#### Exercise
Copy each line from the data that has the word "keep" in it.

___ Given records ___

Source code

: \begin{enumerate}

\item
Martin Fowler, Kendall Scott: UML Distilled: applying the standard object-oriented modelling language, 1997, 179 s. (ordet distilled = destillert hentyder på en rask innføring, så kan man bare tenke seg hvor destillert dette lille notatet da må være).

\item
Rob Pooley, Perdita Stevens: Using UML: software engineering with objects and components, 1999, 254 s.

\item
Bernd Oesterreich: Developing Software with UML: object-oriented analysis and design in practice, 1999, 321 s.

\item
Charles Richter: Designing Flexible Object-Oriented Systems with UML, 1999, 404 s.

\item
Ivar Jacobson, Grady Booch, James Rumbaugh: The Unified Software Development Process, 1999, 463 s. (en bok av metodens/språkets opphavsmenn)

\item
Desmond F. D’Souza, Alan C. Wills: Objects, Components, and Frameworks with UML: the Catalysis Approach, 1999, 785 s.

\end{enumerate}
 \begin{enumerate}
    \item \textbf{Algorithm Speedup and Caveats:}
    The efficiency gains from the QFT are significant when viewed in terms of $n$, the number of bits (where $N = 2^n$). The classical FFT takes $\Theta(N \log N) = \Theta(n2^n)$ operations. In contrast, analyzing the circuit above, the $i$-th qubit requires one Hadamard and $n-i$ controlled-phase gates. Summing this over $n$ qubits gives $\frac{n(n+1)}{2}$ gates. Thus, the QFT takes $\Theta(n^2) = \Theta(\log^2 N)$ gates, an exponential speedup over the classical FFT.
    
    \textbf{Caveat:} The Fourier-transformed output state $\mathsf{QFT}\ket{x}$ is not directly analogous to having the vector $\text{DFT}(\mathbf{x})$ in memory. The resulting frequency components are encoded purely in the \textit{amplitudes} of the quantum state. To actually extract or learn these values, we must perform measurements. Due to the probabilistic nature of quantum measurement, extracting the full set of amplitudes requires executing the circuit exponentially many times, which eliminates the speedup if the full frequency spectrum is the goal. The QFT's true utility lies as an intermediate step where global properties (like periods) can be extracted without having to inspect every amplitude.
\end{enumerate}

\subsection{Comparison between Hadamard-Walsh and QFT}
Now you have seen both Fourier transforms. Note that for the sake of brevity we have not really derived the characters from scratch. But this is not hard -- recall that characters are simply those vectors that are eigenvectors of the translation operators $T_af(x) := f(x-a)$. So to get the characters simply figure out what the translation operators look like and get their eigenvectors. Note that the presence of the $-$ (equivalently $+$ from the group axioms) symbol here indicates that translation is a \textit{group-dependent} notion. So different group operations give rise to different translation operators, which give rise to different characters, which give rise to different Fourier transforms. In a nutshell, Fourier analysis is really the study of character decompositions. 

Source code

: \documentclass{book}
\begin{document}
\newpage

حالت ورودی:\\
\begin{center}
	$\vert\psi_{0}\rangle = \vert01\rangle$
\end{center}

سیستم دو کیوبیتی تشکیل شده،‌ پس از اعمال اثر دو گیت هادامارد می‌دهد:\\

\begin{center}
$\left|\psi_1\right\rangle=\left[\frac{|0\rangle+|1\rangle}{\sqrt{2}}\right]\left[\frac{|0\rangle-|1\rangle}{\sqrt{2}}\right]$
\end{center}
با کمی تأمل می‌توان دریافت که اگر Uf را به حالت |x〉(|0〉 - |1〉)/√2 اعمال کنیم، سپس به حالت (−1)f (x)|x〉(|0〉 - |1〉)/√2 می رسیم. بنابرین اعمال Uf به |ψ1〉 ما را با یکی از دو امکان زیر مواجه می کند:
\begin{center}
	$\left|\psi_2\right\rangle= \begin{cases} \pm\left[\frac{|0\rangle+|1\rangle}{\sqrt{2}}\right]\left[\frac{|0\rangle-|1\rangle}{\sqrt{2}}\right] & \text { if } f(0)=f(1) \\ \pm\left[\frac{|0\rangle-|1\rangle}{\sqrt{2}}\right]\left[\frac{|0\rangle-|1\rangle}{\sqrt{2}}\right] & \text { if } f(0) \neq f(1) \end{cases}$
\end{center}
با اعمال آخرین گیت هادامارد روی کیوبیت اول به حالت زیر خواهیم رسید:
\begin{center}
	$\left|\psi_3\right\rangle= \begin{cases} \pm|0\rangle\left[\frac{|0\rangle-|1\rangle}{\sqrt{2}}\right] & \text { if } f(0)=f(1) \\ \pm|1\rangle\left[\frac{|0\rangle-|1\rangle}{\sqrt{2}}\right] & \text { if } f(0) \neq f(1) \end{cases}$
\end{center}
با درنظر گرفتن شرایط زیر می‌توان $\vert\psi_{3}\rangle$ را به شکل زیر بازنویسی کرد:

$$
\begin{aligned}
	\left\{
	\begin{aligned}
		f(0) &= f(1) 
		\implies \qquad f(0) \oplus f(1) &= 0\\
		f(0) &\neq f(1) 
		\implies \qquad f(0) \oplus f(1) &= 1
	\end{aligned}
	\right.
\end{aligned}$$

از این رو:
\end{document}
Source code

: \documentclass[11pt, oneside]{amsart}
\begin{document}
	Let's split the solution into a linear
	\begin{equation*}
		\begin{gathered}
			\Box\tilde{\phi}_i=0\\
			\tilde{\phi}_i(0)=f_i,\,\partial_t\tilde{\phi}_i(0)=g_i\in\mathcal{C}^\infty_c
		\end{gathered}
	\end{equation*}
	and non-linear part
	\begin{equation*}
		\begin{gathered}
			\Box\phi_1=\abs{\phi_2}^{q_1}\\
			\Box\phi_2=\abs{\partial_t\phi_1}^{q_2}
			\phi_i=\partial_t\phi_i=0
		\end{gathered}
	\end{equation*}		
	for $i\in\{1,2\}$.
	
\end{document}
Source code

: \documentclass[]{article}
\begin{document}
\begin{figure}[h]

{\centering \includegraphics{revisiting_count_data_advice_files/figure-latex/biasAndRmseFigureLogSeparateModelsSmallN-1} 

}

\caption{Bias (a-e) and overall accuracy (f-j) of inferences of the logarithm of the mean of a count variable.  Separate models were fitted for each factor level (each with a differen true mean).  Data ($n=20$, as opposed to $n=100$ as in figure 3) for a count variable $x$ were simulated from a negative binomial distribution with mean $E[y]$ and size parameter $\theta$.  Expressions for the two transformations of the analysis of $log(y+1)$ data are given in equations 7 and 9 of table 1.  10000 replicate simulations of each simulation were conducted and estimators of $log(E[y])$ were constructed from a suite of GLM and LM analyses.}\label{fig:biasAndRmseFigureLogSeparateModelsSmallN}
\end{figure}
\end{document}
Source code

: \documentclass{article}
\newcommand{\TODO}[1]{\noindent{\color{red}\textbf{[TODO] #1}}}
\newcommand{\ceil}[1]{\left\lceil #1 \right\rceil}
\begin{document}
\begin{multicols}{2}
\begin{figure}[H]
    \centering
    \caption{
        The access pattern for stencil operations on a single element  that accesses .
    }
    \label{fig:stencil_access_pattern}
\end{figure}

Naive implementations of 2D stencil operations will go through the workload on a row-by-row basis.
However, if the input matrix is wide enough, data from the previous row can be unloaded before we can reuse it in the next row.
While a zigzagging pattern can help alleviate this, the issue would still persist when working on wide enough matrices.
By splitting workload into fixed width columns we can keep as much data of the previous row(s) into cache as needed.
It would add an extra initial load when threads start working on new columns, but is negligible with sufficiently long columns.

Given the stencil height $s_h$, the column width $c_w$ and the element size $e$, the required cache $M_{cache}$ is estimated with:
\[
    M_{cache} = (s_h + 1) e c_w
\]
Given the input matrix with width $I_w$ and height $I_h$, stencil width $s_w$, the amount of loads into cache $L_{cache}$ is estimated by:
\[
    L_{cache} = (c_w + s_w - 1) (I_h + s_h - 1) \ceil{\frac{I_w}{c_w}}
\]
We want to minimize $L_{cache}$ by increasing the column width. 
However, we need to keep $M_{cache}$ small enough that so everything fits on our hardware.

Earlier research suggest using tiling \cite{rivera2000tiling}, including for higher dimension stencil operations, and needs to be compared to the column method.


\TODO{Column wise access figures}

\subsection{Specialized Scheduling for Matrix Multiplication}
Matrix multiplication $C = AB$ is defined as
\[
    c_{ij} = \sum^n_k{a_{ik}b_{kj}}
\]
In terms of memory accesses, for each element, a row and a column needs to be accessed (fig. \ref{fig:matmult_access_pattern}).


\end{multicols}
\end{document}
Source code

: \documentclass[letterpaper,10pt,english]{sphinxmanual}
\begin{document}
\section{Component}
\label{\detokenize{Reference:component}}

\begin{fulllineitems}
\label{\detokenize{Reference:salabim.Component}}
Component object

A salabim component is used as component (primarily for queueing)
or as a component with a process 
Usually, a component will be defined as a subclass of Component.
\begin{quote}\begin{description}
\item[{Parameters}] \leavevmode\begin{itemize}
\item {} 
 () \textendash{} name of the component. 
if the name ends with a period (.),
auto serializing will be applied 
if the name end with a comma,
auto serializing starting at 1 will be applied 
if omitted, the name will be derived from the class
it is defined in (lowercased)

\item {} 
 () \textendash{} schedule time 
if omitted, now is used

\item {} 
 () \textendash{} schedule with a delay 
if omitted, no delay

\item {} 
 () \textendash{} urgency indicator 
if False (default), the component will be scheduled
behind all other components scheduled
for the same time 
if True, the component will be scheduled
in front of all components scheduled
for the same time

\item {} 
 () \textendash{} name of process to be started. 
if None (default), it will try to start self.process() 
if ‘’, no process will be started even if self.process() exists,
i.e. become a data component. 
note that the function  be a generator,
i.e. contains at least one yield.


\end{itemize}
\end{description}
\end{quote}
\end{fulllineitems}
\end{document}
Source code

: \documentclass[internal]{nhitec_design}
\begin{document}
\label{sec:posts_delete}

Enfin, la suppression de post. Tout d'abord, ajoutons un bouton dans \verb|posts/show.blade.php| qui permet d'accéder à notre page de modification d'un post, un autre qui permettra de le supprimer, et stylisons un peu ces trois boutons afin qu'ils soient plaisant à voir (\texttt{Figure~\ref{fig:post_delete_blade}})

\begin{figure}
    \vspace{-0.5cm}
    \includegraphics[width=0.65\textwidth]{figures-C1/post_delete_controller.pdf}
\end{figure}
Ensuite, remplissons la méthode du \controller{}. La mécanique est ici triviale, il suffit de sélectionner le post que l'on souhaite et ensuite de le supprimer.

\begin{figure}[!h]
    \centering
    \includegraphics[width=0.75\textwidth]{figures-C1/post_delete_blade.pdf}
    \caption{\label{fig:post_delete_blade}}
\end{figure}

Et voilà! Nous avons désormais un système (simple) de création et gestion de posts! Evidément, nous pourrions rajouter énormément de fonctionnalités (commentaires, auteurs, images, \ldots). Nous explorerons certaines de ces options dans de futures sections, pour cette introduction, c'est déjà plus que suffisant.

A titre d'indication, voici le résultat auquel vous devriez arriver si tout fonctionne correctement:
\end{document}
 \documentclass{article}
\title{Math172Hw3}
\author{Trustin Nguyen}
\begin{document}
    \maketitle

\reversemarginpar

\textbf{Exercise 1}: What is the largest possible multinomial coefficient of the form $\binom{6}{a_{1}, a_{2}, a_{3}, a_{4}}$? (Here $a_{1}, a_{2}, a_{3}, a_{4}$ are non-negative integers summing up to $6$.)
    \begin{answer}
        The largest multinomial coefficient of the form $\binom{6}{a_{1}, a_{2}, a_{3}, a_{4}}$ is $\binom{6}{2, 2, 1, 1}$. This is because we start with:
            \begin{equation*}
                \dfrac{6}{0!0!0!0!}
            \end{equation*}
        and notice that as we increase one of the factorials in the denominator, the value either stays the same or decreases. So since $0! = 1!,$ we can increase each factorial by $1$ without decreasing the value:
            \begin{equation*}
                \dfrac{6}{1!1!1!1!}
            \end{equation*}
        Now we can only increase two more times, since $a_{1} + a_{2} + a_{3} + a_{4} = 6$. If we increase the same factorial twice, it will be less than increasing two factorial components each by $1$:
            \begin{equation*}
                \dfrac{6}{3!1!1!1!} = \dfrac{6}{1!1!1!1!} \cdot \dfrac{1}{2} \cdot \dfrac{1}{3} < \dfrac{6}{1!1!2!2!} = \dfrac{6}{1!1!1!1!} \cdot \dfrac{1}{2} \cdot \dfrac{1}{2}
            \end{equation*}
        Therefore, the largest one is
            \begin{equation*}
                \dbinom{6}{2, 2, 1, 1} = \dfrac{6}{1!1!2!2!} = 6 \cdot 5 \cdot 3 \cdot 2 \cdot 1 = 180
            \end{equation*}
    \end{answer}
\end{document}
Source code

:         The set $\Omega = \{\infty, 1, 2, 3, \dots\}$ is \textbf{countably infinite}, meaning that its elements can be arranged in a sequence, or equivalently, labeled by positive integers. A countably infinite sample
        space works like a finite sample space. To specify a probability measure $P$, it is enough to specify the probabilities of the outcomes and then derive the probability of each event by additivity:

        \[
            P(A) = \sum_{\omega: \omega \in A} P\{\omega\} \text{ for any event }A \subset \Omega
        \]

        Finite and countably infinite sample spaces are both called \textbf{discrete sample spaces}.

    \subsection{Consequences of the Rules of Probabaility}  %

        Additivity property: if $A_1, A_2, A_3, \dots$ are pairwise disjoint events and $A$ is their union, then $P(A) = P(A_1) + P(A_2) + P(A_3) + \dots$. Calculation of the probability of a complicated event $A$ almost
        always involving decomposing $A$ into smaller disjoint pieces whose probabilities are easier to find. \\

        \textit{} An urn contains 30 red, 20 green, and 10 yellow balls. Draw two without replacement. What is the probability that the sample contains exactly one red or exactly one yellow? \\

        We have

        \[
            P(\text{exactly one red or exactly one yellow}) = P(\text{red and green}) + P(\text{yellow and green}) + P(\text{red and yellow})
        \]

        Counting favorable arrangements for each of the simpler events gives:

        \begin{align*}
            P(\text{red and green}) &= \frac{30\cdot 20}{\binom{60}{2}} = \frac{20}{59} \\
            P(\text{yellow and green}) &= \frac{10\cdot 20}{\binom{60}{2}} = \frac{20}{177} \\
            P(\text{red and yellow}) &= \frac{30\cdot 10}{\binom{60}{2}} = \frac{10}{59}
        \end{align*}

___

#### Solution to this task
By splitting workload into fixed width columns we can keep as much data of the previous row(s) into cache as needed.
However, we need to keep $M_{cache}$ small enough that so everything fits on our hardware.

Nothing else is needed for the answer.